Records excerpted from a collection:
○ ○ ○ ○

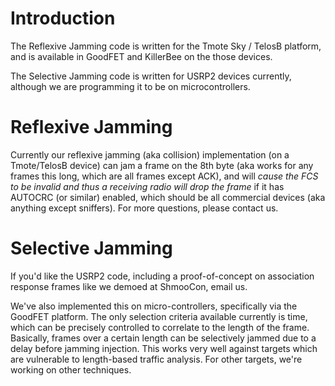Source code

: # Introduction #

The Reflexive Jamming code is written for the Tmote Sky / TelosB platform, and is available in GoodFET and KillerBee on the those devices.

The Selective Jamming code is written for USRP2 devices currently, although we are programming it to be on microcontrollers.

# Reflexive Jamming #

Currently our reflexive jamming (aka collision) implementation (on a Tmote/TelosB device) can jam a frame on the 8th byte (aka works for any frames this long, which are all frames except ACK), and will _cause the FCS to be invalid and thus a receiving radio will drop the frame_ if it has AUTOCRC (or similar) enabled, which should be all commercial devices (aka anything except sniffers). For more questions, please contact us.

# Selective Jamming #

If you'd like the USRP2 code, including a proof-of-concept on association response frames like we demoed at ShmooCon, email us.

We've also implemented this on micro-controllers, specifically via the GoodFET platform. The only selection criteria available currently is time, which can be precisely controlled to correlate to the length of the frame. Basically, frames over a certain length can be selectively jammed due to a delay before jamming injection. This works very well against targets which are vulnerable to length-based traffic analysis. For other targets, we're working on other techniques.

○ ○ ○ ○

■ **WORK INSTRUCTIONS**: Report the number of lines above that contain the word "works", and only that number.

■ **WRITTEN RESPONSE**: 2